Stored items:

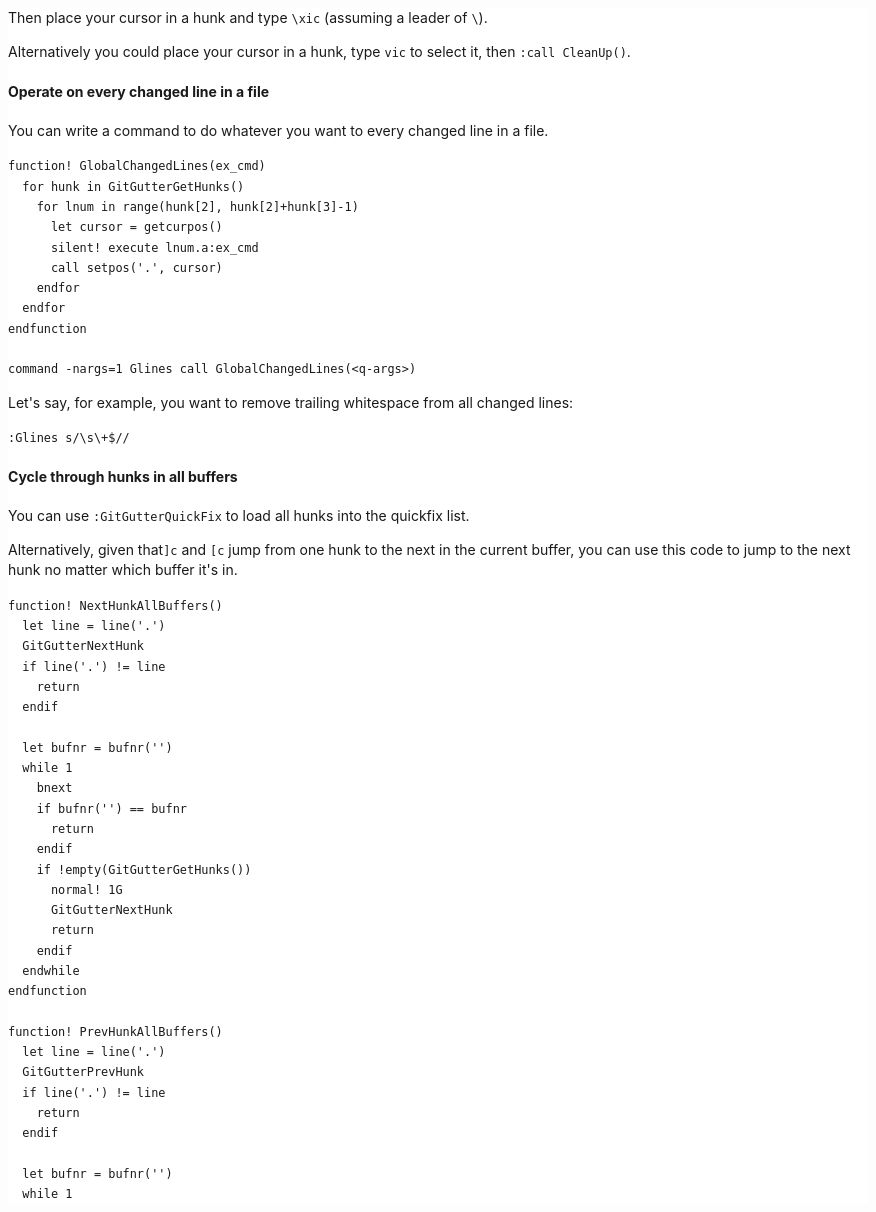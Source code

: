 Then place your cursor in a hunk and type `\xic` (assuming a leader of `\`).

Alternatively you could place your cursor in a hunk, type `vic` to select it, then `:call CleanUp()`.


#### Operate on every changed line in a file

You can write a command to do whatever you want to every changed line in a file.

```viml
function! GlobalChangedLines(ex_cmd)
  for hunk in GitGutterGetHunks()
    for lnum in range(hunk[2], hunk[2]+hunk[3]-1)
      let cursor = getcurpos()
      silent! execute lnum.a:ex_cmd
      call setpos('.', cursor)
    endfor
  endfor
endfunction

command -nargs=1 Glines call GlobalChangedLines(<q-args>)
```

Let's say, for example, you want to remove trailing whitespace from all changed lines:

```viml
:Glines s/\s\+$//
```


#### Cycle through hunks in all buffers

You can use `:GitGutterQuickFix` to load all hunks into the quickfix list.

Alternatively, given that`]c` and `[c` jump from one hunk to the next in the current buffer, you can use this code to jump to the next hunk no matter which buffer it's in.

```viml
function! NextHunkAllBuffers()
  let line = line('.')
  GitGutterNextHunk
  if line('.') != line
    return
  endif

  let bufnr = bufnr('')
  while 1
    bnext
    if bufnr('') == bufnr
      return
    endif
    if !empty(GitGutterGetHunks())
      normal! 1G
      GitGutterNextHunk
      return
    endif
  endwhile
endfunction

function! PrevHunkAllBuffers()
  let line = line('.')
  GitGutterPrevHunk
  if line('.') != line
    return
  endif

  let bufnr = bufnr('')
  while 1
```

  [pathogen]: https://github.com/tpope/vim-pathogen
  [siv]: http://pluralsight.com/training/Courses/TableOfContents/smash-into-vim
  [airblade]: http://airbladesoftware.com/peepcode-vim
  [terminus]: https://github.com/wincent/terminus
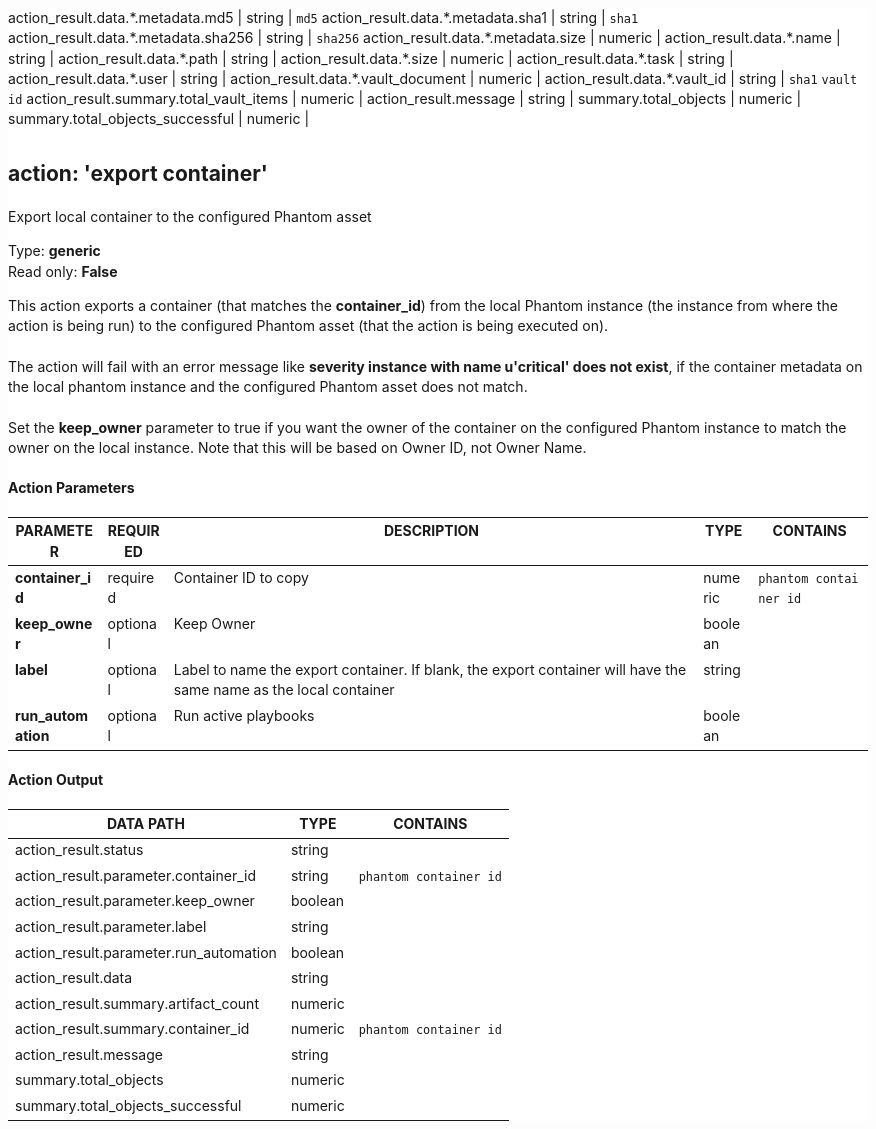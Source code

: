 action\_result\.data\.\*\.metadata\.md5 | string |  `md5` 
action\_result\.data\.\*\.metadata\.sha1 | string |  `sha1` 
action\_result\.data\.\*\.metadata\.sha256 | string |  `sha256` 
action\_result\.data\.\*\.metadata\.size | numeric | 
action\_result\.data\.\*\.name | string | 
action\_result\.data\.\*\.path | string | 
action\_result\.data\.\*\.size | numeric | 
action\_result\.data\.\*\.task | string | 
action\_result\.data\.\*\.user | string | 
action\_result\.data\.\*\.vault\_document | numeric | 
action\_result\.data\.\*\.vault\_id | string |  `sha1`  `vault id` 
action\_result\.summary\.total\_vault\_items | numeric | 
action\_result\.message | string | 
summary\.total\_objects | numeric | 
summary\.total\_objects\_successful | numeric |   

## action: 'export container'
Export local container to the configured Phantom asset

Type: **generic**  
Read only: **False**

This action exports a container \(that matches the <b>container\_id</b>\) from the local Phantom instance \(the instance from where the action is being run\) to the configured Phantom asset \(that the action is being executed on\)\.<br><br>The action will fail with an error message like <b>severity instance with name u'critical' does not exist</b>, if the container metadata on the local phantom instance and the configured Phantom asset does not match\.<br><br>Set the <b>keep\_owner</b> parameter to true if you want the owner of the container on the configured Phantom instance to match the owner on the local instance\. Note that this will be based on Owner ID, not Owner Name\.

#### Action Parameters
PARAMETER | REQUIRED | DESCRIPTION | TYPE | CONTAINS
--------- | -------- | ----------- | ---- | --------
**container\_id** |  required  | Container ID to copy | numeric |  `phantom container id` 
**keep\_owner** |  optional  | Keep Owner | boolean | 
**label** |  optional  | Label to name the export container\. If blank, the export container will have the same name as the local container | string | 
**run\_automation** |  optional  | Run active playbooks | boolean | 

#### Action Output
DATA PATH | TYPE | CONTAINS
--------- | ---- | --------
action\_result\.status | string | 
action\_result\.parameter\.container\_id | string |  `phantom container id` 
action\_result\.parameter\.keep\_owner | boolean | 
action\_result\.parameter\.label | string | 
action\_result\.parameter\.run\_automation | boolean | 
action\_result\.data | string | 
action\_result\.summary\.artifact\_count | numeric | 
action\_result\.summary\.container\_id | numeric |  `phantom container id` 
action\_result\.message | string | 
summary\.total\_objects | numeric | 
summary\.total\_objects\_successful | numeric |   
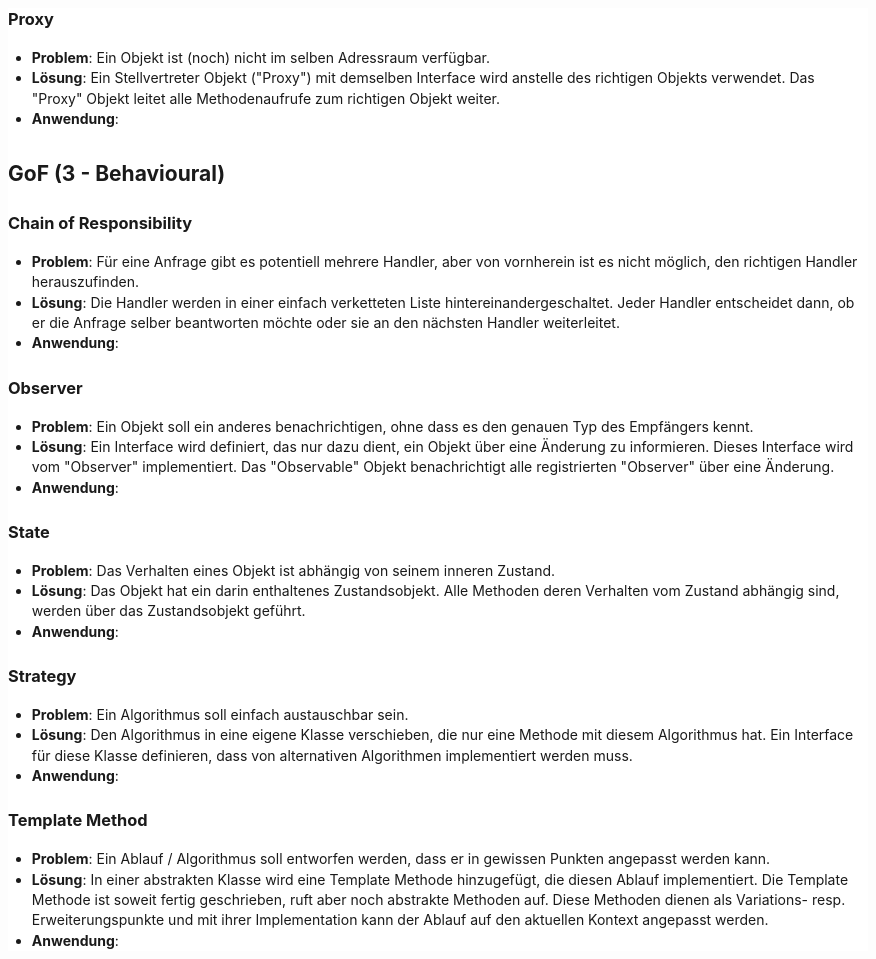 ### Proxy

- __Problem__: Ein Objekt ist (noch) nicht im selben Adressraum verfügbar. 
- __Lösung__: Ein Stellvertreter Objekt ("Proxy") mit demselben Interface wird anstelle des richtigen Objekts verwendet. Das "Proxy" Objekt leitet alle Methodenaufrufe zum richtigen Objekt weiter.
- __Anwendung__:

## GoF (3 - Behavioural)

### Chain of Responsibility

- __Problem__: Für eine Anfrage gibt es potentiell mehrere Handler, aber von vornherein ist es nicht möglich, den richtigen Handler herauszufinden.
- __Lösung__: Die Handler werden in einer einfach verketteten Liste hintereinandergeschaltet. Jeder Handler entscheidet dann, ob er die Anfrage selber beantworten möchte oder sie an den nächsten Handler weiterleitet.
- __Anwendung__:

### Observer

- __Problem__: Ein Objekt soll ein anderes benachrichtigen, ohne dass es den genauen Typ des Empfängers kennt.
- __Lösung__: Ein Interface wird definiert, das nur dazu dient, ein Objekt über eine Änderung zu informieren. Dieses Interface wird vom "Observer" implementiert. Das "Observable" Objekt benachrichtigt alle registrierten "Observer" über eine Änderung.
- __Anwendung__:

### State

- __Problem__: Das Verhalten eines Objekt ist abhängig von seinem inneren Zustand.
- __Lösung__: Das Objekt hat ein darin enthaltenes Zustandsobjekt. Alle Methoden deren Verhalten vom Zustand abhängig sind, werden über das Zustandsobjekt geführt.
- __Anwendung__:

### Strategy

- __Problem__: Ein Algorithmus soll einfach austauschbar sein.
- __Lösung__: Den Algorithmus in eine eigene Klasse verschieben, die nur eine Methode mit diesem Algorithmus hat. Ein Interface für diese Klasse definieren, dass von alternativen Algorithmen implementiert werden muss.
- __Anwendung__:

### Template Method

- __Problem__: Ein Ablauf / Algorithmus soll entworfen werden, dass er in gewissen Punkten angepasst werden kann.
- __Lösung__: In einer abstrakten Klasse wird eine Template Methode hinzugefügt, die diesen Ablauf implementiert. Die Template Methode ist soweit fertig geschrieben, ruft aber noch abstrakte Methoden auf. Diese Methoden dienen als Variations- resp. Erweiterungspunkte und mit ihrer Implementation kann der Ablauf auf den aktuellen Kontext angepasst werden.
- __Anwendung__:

[Exercise directions]
Line by line, retype the records above exactly, minus the images.

[Response to the exercise]
Source code

: Then place your cursor in a hunk and type `\xic` (assuming a leader of `\`).

Alternatively you could place your cursor in a hunk, type `vic` to select it, then `:call CleanUp()`.


#### Operate on every changed line in a file

You can write a command to do whatever you want to every changed line in a file.

```viml
function! GlobalChangedLines(ex_cmd)
  for hunk in GitGutterGetHunks()
    for lnum in range(hunk[2], hunk[2]+hunk[3]-1)
      let cursor = getcurpos()
      silent! execute lnum.a:ex_cmd
      call setpos('.', cursor)
    endfor
  endfor
endfunction

command -nargs=1 Glines call GlobalChangedLines(<q-args>)
```

Let's say, for example, you want to remove trailing whitespace from all changed lines:

```viml
:Glines s/\s\+$//
```


#### Cycle through hunks in all buffers

You can use `:GitGutterQuickFix` to load all hunks into the quickfix list.

Alternatively, given that`]c` and `[c` jump from one hunk to the next in the current buffer, you can use this code to jump to the next hunk no matter which buffer it's in.

```viml
function! NextHunkAllBuffers()
  let line = line('.')
  GitGutterNextHunk
  if line('.') != line
    return
  endif

  let bufnr = bufnr('')
  while 1
    bnext
    if bufnr('') == bufnr
      return
    endif
    if !empty(GitGutterGetHunks())
      normal! 1G
      GitGutterNextHunk
      return
    endif
  endwhile
endfunction

function! PrevHunkAllBuffers()
  let line = line('.')
  GitGutterPrevHunk
  if line('.') != line
    return
  endif

  let bufnr = bufnr('')
  while 1
```

  [pathogen]: https://github.com/tpope/vim-pathogen
  [siv]: http://pluralsight.com/training/Courses/TableOfContents/smash-into-vim
  [airblade]: http://airbladesoftware.com/peepcode-vim
  [terminus]: https://github.com/wincent/terminus
Source code

: action\_result\.data\.\*\.metadata\.md5 | string |  `md5` 
action\_result\.data\.\*\.metadata\.sha1 | string |  `sha1` 
action\_result\.data\.\*\.metadata\.sha256 | string |  `sha256` 
action\_result\.data\.\*\.metadata\.size | numeric | 
action\_result\.data\.\*\.name | string | 
action\_result\.data\.\*\.path | string | 
action\_result\.data\.\*\.size | numeric | 
action\_result\.data\.\*\.task | string | 
action\_result\.data\.\*\.user | string | 
action\_result\.data\.\*\.vault\_document | numeric | 
action\_result\.data\.\*\.vault\_id | string |  `sha1`  `vault id` 
action\_result\.summary\.total\_vault\_items | numeric | 
action\_result\.message | string | 
summary\.total\_objects | numeric | 
summary\.total\_objects\_successful | numeric |   

## action: 'export container'
Export local container to the configured Phantom asset

Type: **generic**  
Read only: **False**

This action exports a container \(that matches the <b>container\_id</b>\) from the local Phantom instance \(the instance from where the action is being run\) to the configured Phantom asset \(that the action is being executed on\)\.<br><br>The action will fail with an error message like <b>severity instance with name u'critical' does not exist</b>, if the container metadata on the local phantom instance and the configured Phantom asset does not match\.<br><br>Set the <b>keep\_owner</b> parameter to true if you want the owner of the container on the configured Phantom instance to match the owner on the local instance\. Note that this will be based on Owner ID, not Owner Name\.

#### Action Parameters
PARAMETER | REQUIRED | DESCRIPTION | TYPE | CONTAINS
--------- | -------- | ----------- | ---- | --------
**container\_id** |  required  | Container ID to copy | numeric |  `phantom container id` 
**keep\_owner** |  optional  | Keep Owner | boolean | 
**label** |  optional  | Label to name the export container\. If blank, the export container will have the same name as the local container | string | 
**run\_automation** |  optional  | Run active playbooks | boolean | 

#### Action Output
DATA PATH | TYPE | CONTAINS
--------- | ---- | --------
action\_result\.status | string | 
action\_result\.parameter\.container\_id | string |  `phantom container id` 
action\_result\.parameter\.keep\_owner | boolean | 
action\_result\.parameter\.label | string | 
action\_result\.parameter\.run\_automation | boolean | 
action\_result\.data | string | 
action\_result\.summary\.artifact\_count | numeric | 
action\_result\.summary\.container\_id | numeric |  `phantom container id` 
action\_result\.message | string | 
summary\.total\_objects | numeric | 
summary\.total\_objects\_successful | numeric |   
 ### Proxy

- __Problem__: Ein Objekt ist (noch) nicht im selben Adressraum verfügbar. 
- __Lösung__: Ein Stellvertreter Objekt ("Proxy") mit demselben Interface wird anstelle des richtigen Objekts verwendet. Das "Proxy" Objekt leitet alle Methodenaufrufe zum richtigen Objekt weiter.
- __Anwendung__:

## GoF (3 - Behavioural)

### Chain of Responsibility

- __Problem__: Für eine Anfrage gibt es potentiell mehrere Handler, aber von vornherein ist es nicht möglich, den richtigen Handler herauszufinden.
- __Lösung__: Die Handler werden in einer einfach verketteten Liste hintereinandergeschaltet. Jeder Handler entscheidet dann, ob er die Anfrage selber beantworten möchte oder sie an den nächsten Handler weiterleitet.
- __Anwendung__:

### Observer

- __Problem__: Ein Objekt soll ein anderes benachrichtigen, ohne dass es den genauen Typ des Empfängers kennt.
- __Lösung__: Ein Interface wird definiert, das nur dazu dient, ein Objekt über eine Änderung zu informieren. Dieses Interface wird vom "Observer" implementiert. Das "Observable" Objekt benachrichtigt alle registrierten "Observer" über eine Änderung.
- __Anwendung__:

### State

- __Problem__: Das Verhalten eines Objekt ist abhängig von seinem inneren Zustand.
- __Lösung__: Das Objekt hat ein darin enthaltenes Zustandsobjekt. Alle Methoden deren Verhalten vom Zustand abhängig sind, werden über das Zustandsobjekt geführt.
- __Anwendung__:

### Strategy

- __Problem__: Ein Algorithmus soll einfach austauschbar sein.
- __Lösung__: Den Algorithmus in eine eigene Klasse verschieben, die nur eine Methode mit diesem Algorithmus hat. Ein Interface für diese Klasse definieren, dass von alternativen Algorithmen implementiert werden muss.
- __Anwendung__:

### Template Method

- __Problem__: Ein Ablauf / Algorithmus soll entworfen werden, dass er in gewissen Punkten angepasst werden kann.
- __Lösung__: In einer abstrakten Klasse wird eine Template Methode hinzugefügt, die diesen Ablauf implementiert. Die Template Methode ist soweit fertig geschrieben, ruft aber noch abstrakte Methoden auf. Diese Methoden dienen als Variations- resp. Erweiterungspunkte und mit ihrer Implementation kann der Ablauf auf den aktuellen Kontext angepasst werden.
- __Anwendung__:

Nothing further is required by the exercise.